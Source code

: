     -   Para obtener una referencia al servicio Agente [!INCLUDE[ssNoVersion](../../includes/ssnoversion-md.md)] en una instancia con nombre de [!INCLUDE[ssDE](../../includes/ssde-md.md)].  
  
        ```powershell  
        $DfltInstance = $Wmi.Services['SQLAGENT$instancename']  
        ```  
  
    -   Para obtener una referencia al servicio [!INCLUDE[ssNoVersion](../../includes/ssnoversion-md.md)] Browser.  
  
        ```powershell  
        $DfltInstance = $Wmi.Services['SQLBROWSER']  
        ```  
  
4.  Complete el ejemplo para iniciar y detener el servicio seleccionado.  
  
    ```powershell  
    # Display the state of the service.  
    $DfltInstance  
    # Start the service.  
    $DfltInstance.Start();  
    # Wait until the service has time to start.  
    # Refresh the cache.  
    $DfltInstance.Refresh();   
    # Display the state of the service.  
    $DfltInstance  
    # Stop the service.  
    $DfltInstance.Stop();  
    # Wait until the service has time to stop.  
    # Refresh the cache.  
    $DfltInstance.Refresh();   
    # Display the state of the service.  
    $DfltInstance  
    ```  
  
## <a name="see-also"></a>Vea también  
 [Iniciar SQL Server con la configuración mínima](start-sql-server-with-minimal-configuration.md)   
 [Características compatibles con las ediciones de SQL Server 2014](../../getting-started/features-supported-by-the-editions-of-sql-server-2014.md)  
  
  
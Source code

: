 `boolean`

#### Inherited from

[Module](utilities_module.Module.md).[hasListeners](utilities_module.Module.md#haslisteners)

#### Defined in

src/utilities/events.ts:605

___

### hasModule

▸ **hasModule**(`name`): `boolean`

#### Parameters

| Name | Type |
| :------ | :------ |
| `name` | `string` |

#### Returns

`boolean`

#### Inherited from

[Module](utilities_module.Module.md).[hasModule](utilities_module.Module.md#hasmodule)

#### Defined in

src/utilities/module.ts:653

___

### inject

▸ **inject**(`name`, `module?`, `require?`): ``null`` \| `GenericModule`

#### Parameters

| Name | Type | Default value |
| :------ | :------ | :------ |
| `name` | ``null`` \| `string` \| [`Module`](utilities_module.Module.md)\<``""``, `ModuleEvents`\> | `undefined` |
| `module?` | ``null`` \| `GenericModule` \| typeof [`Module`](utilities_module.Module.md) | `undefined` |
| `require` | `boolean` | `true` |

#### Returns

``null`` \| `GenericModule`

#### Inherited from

_____

● Exercise instructions
Scan the data above for the word "Wait" and report every line where it is found.

● Result below
    # Wait until the service has time to start.  
    # Wait until the service has time to stop.  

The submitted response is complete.